A major reason that Philadelphia ended the winter with a paltry 0.3 inches of snow — that’s about the thickness of a gingersnap — was the persistence with which the polar vortex swirled around the Arctic.
The vortex for the most part kept frigid air imprisoned in the high latitudes, depriving the East Coast and much of the country of snow-making cold air. Nationally it was the sixth-warmest Dec. 1-March 1 in 125 years of records, according to the National Centers for Environmental Information.
That pattern, however, evidently was favorable for building Arctic ice, which reached its largest extent since 2013, the National Snow and Ice Data Center reported Tuesday.
Not only did the vortex keep the cold air bottled up way up there, it “also deflected any incursions of warm air from lower latitudes,” said Judah Cohen, a scientist with Atmospheric and Environmental Research in Massachusetts.
“Together they have been very supportive of ice growth and preventing anomalous melting.”
All that said, the ice extent still ranked as the 11th-lowest in the 42 years of satellite record-keeping, the center said. And it isn’t possible to predict just how much of the ice will survive the Northern Hemisphere summer, said the center’s Walt Meier.
He also noted that the date on which the ice reached its maximum, March 5, was tied for the eighth-earliest on record.

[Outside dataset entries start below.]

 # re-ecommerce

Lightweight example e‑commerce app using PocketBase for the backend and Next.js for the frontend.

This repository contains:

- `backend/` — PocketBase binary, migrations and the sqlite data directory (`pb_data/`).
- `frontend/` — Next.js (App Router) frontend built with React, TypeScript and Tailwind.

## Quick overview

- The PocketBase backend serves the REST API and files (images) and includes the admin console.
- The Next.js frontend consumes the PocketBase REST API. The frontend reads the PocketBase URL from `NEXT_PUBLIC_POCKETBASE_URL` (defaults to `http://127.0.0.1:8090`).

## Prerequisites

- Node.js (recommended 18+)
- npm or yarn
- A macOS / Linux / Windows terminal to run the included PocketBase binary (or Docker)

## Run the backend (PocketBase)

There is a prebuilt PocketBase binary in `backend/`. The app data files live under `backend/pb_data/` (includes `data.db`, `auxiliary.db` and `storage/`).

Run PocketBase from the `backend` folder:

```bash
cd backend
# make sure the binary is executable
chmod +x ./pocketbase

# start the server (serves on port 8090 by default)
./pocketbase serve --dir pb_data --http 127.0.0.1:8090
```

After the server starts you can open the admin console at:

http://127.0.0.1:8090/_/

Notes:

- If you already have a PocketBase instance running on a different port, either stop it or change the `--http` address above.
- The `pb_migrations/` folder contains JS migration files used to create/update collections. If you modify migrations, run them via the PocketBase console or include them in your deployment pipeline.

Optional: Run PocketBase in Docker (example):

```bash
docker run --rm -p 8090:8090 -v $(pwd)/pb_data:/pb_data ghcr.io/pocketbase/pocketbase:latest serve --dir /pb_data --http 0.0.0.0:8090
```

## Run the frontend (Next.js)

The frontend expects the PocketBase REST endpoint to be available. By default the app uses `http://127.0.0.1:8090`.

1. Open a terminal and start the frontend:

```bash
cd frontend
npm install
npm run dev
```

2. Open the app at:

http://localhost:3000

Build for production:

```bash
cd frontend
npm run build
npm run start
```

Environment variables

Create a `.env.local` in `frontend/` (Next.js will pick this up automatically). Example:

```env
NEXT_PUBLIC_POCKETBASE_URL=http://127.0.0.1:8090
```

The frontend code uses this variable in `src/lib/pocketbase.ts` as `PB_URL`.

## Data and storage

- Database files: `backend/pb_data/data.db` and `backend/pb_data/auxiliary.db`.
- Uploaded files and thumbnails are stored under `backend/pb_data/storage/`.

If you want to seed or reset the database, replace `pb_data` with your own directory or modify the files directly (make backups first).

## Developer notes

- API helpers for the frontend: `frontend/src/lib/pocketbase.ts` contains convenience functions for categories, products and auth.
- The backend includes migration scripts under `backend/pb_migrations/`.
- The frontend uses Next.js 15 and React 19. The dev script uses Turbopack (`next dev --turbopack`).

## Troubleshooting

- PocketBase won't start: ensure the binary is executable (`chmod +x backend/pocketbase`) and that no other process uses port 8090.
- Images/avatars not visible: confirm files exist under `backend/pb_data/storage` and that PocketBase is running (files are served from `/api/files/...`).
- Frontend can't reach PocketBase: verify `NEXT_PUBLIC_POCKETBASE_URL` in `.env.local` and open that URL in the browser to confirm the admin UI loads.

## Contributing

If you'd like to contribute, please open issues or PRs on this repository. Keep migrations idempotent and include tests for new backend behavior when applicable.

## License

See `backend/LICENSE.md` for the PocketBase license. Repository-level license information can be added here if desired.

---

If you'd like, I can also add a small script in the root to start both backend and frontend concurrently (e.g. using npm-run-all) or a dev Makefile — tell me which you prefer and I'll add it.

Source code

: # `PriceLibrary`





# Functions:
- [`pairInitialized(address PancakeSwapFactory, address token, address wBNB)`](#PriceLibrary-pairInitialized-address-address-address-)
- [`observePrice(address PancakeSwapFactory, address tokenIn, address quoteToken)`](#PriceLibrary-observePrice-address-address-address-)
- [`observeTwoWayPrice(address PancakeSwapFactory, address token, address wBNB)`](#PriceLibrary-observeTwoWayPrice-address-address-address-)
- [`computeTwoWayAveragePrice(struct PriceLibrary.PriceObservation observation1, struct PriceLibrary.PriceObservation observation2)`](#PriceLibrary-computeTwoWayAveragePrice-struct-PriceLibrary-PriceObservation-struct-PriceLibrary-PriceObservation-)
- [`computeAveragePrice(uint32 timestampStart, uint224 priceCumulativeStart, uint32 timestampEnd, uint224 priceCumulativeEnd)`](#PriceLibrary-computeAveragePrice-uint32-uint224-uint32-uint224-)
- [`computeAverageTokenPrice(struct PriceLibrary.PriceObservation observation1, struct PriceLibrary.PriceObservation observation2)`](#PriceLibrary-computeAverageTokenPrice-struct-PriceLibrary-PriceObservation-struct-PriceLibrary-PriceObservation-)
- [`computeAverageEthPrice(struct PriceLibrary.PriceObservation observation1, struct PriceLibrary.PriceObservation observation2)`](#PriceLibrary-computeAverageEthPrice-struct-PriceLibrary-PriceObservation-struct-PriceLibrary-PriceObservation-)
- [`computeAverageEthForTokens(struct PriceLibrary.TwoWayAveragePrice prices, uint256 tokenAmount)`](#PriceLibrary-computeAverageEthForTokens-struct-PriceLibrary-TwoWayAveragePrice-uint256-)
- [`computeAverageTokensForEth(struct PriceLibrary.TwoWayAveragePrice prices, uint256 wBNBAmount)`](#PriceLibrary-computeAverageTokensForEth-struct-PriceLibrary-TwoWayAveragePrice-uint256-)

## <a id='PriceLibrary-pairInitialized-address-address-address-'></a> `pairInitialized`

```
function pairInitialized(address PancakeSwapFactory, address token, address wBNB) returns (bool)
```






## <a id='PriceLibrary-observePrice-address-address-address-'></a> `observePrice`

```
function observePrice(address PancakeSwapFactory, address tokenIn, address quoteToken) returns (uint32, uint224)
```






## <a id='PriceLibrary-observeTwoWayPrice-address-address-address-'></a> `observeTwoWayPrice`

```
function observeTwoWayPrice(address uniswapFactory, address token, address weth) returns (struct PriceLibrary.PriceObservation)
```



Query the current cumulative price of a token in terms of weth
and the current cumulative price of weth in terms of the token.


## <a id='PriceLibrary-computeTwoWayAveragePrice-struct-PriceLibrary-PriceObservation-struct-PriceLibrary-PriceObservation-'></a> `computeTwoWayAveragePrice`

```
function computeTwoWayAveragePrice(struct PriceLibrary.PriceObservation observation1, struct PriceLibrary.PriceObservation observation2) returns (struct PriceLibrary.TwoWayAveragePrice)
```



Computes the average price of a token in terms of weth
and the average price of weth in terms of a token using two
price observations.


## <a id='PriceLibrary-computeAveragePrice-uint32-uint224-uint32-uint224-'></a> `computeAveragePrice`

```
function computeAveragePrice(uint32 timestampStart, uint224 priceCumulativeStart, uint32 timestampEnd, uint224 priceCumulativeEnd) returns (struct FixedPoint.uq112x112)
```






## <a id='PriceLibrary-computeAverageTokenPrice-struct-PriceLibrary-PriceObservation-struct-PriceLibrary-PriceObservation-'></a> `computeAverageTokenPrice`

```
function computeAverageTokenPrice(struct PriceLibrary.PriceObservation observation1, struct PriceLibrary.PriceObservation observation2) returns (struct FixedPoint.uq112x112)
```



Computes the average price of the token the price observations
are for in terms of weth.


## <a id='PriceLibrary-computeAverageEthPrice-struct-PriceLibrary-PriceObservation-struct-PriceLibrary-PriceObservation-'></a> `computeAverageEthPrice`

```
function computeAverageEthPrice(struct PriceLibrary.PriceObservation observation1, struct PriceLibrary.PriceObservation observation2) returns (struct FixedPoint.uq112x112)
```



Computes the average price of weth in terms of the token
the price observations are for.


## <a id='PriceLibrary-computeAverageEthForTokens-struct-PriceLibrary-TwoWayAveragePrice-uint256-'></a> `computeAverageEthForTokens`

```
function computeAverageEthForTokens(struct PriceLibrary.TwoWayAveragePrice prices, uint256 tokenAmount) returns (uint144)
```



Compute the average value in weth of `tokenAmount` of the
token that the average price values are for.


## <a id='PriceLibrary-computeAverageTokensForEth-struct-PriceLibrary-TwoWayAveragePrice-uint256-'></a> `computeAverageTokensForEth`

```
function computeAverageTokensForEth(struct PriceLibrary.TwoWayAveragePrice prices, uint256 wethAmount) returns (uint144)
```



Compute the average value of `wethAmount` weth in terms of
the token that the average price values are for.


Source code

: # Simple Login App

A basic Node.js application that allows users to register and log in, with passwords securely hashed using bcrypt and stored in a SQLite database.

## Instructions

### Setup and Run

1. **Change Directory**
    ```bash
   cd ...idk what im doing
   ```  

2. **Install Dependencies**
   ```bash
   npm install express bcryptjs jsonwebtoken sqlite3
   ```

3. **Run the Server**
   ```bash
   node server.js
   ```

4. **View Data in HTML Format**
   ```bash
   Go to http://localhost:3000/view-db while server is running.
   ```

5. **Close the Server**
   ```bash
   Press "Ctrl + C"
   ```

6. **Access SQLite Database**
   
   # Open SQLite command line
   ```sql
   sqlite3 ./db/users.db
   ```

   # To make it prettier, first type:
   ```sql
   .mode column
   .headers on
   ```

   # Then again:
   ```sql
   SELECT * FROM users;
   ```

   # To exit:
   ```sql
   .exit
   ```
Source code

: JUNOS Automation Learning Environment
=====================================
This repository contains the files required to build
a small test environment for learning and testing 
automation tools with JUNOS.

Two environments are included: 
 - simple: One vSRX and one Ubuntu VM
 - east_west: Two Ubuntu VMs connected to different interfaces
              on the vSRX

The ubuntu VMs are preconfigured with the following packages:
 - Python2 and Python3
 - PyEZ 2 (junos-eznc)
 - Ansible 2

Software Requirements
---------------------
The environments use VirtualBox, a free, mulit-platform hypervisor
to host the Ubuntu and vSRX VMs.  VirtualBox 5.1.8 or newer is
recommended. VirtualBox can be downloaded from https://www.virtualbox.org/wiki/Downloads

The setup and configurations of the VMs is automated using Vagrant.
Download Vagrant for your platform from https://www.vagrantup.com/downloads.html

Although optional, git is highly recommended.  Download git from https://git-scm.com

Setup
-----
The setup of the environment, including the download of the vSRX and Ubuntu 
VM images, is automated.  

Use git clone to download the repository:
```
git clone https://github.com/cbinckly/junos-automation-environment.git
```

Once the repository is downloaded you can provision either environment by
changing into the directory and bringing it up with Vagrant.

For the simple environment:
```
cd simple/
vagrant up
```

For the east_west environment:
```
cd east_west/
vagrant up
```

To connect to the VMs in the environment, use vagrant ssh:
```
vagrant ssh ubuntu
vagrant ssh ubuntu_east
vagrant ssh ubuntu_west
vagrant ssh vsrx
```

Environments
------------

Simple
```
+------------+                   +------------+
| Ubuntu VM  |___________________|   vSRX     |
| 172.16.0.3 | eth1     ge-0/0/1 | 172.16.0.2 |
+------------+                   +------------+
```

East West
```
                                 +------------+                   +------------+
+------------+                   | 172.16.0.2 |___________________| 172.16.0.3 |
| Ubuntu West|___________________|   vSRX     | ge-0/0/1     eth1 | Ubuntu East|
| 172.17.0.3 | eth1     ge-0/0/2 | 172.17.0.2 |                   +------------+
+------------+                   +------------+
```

The earliest was Feb. 24, in 1996, which happened to be during one of the snowiest winters on record in Philadelphia. Interestingly, the latest was March 24 of the following year, which wasn’t particularly snowy.
Nor was the winter of 2019-20. For snow deprivation, the official total of 0.3 at Philadelphia International Airport was second only to the “trace” of 1972-73.
And, yes, the forecast remains flakeless, the government saying odds favor a warmer-than-normal April.